> _Input for this task_:
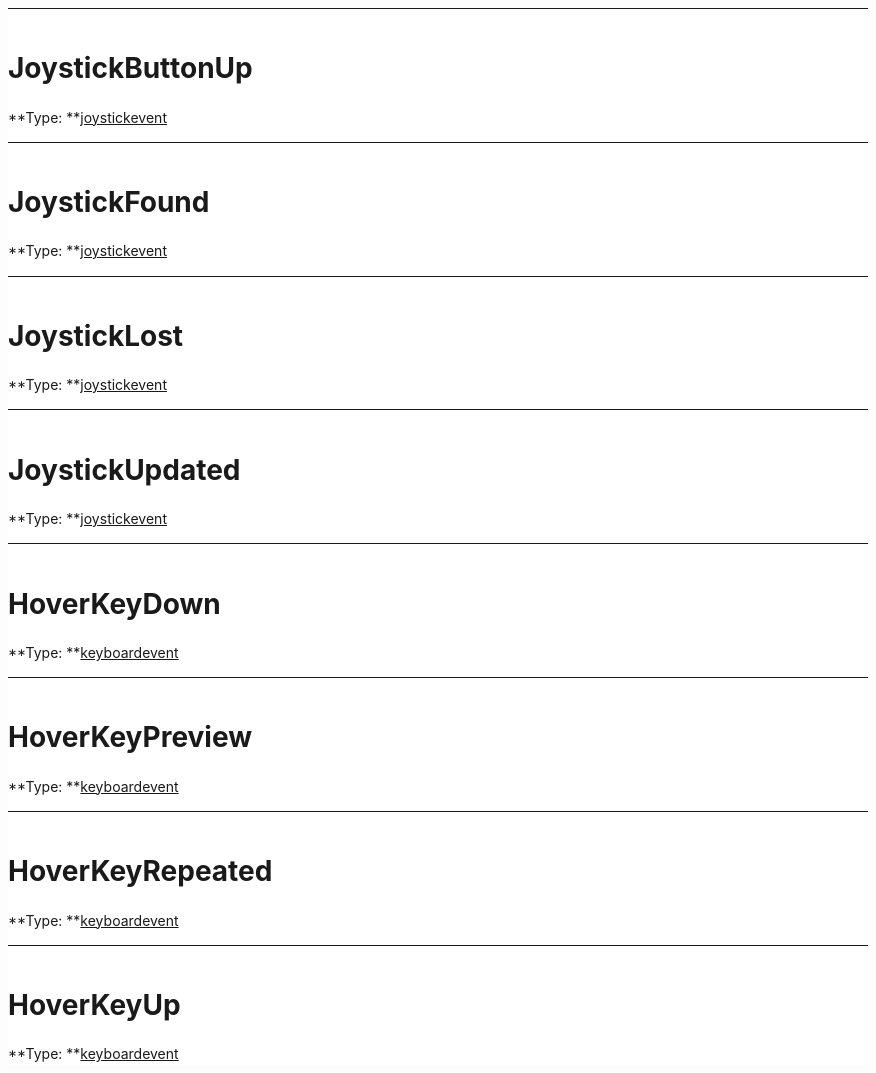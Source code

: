 
---  
 #  JoystickButtonUp
**Type: **[joystickevent](https://github.com/PlasmaEngine/PlasmaDocs/blob/master/code_reference/class_reference/joystickevent.markdown)


---  
 #  JoystickFound
**Type: **[joystickevent](https://github.com/PlasmaEngine/PlasmaDocs/blob/master/code_reference/class_reference/joystickevent.markdown)


---  
 #  JoystickLost
**Type: **[joystickevent](https://github.com/PlasmaEngine/PlasmaDocs/blob/master/code_reference/class_reference/joystickevent.markdown)


---  
 #  JoystickUpdated
**Type: **[joystickevent](https://github.com/PlasmaEngine/PlasmaDocs/blob/master/code_reference/class_reference/joystickevent.markdown)


---  
 #  HoverKeyDown
**Type: **[keyboardevent](https://github.com/PlasmaEngine/PlasmaDocs/blob/master/code_reference/class_reference/keyboardevent.markdown)


---  
 #  HoverKeyPreview
**Type: **[keyboardevent](https://github.com/PlasmaEngine/PlasmaDocs/blob/master/code_reference/class_reference/keyboardevent.markdown)


---  
 #  HoverKeyRepeated
**Type: **[keyboardevent](https://github.com/PlasmaEngine/PlasmaDocs/blob/master/code_reference/class_reference/keyboardevent.markdown)


---  
 #  HoverKeyUp
**Type: **[keyboardevent](https://github.com/PlasmaEngine/PlasmaDocs/blob/master/code_reference/class_reference/keyboardevent.markdown)
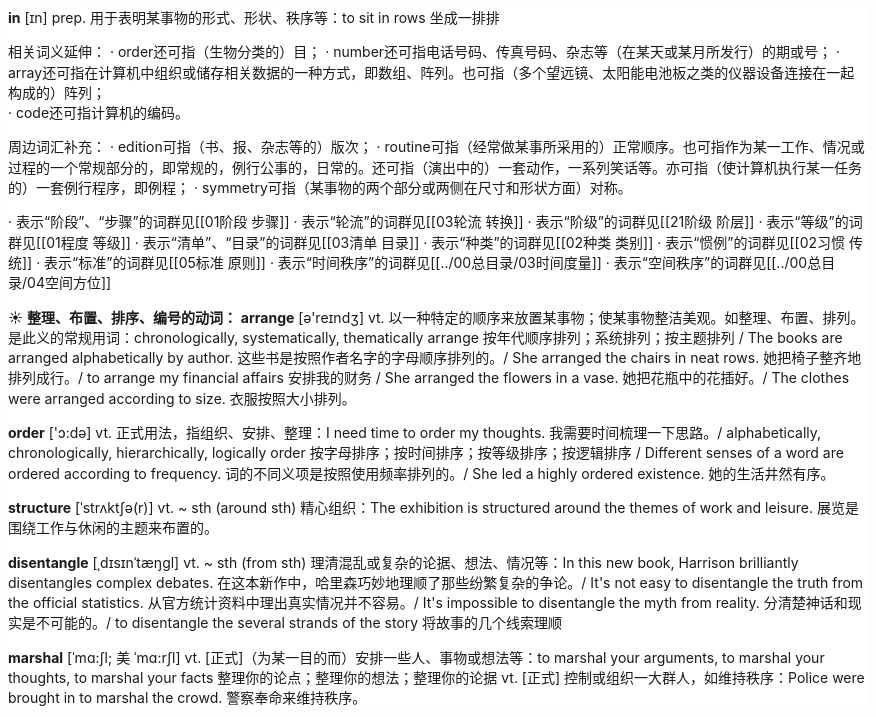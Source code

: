 <span class="vocabulary">**in**</span> [ɪn] 
<span class="definition">prep. 用于表明某事物的形式、形状、秩序等：</span>to sit in rows 坐成一排排

相关词义延伸：
· order还可指（生物分类的）目；
· number还可指电话号码、传真号码、杂志等（在某天或某月所发行）的期或号；
· array还可指在计算机中组织或储存相关数据的一种方式，即数组、阵列。也可指（多个望远镜、太阳能电池板之类的仪器设备连接在一起构成的）阵列；  
· code还可指计算机的编码。

周边词汇补充：
· edition可指（书、报、杂志等的）版次；
· routine可指（经常做某事所采用的）正常顺序。也可指作为某一工作、情况或过程的一个常规部分的，即常规的，例行公事的，日常的。还可指（演出中的）一套动作，一系列笑话等。亦可指（使计算机执行某一任务的）一套例行程序，即例程；
· symmetry可指（某事物的两个部分或两侧在尺寸和形状方面）对称。

· 表示“阶段”、“步骤”的词群见[[01阶段 步骤]]
· 表示“轮流”的词群见[[03轮流 转换]]
· 表示“阶级”的词群见[[21阶级 阶层]]
· 表示“等级”的词群见[[01程度 等级]]
· 表示“清单”、“目录”的词群见[[03清单 目录]]
· 表示“种类”的词群见[[02种类 类别]]
· 表示“惯例”的词群见[[02习惯 传统]]
· 表示“标准”的词群见[[05标准 原则]]
· 表示“时间秩序”的词群见[[../00总目录/03时间度量]]
· 表示“空间秩序”的词群见[[../00总目录/04空间方位]]

☀ <span class="category">**整理、布置、排序、编号的动词：**</span>
<span class="vocabulary">**arrange**</span> [ə'reɪndӡ] 
<span class="definition">vt. 以一种特定的顺序来放置某事物；使某事物整洁美观。如整理、布置、排列。是此义的常规用词：</span>chronologically, systematically, thematically arrange 按年代顺序排列；系统排列；按主题排列 / The books are arranged alphabetically by author. 这些书是按照作者名字的字母顺序排列的。/ She arranged the chairs in neat rows. 她把椅子整齐地排列成行。/ to arrange my financial affairs 安排我的财务 / She arranged the flowers in a vase. 她把花瓶中的花插好。/ The clothes were arranged according to size. 衣服按照大小排列。

<span class="vocabulary">**order**</span> ['ɔ:də] 
<span class="definition">vt. 正式用法，指组织、安排、整理：</span>I need time to order my thoughts. 我需要时间梳理一下思路。/ alphabetically, chronologically, hierarchically, logically order 按字母排序；按时间排序；按等级排序；按逻辑排序 / Different senses of a word are ordered according to frequency. 词的不同义项是按照使用频率排列的。/ She led a highly ordered existence. 她的生活井然有序。
              
<span class="vocabulary">**structure**</span> [ˈstrʌktʃə(r)]
<span class="definition">vt. ~ sth (around sth) 精心组织：</span>The exhibition is structured around the themes of work and leisure. 展览是围绕工作与休闲的主题来布置的。        

<span class="vocabulary">**disentangle**</span> [ˌdɪsɪnˈtæŋgl]
<span class="definition">vt. ~ sth (from sth) 理清混乱或复杂的论据、想法、情况等：</span>In this new book, Harrison brilliantly disentangles complex debates. 在这本新作中，哈里森巧妙地理顺了那些纷繁复杂的争论。/ It's not easy to disentangle the truth from the official statistics. 从官方统计资料中理出真实情况并不容易。/ It's impossible to disentangle the myth from reality. 分清楚神话和现实是不可能的。/ to disentangle the several strands of the story 将故事的几个线索理顺
           
<span class="vocabulary">**marshal**</span> [ˈmɑ:ʃl; 美 ˈmɑ:rʃl]
<span class="definition">vt. [正式]（为某一目的而）安排一些人、事物或想法等：</span>to marshal your arguments, to marshal your thoughts, to marshal your facts 整理你的论点；整理你的想法；整理你的论据 <span class="definition">vt. [正式] 控制或组织一大群人，如维持秩序：</span>Police were brought in to marshal the crowd. 警察奉命来维持秩序。

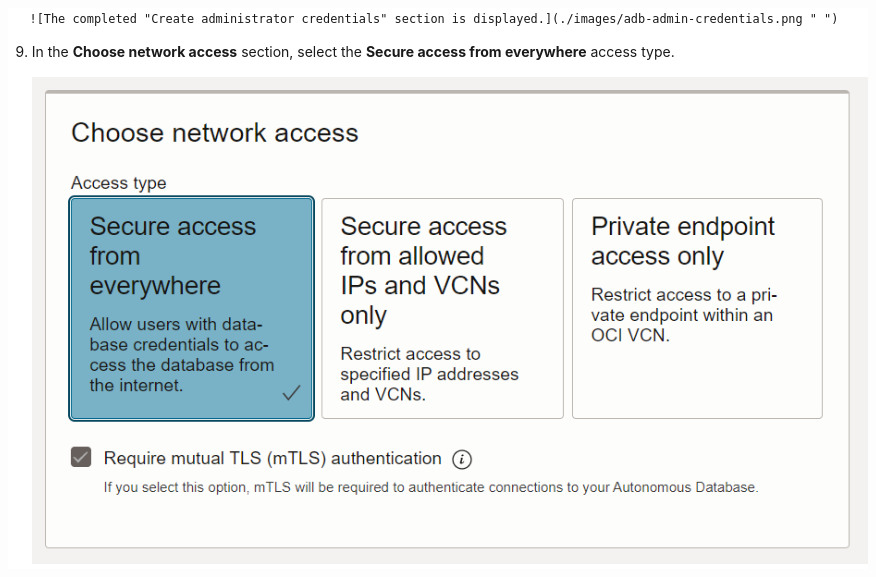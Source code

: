        ![The completed "Create administrator credentials" section is displayed.](./images/adb-admin-credentials.png " ")

9. In the **Choose network access** section, select the **Secure access from everywhere** access type.

    ![The selected "Secure access from everywhere" option of the "Choose network access" section is displayed and highlighted.](./images/adb-network-access.png " ")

> _Exercise instructions_: Which lines of the data include the string "的词群见"? Copy each of them.

> _Answer to this task_:
· 表示“阶段”、“步骤”的词群见[[01阶段 步骤]]
· 表示“轮流”的词群见[[03轮流 转换]]
· 表示“阶级”的词群见[[21阶级 阶层]]
· 表示“等级”的词群见[[01程度 等级]]
· 表示“清单”、“目录”的词群见[[03清单 目录]]
· 表示“种类”的词群见[[02种类 类别]]
· 表示“惯例”的词群见[[02习惯 传统]]
· 表示“标准”的词群见[[05标准 原则]]
· 表示“时间秩序”的词群见[[../00总目录/03时间度量]]
· 表示“空间秩序”的词群见[[../00总目录/04空间方位]]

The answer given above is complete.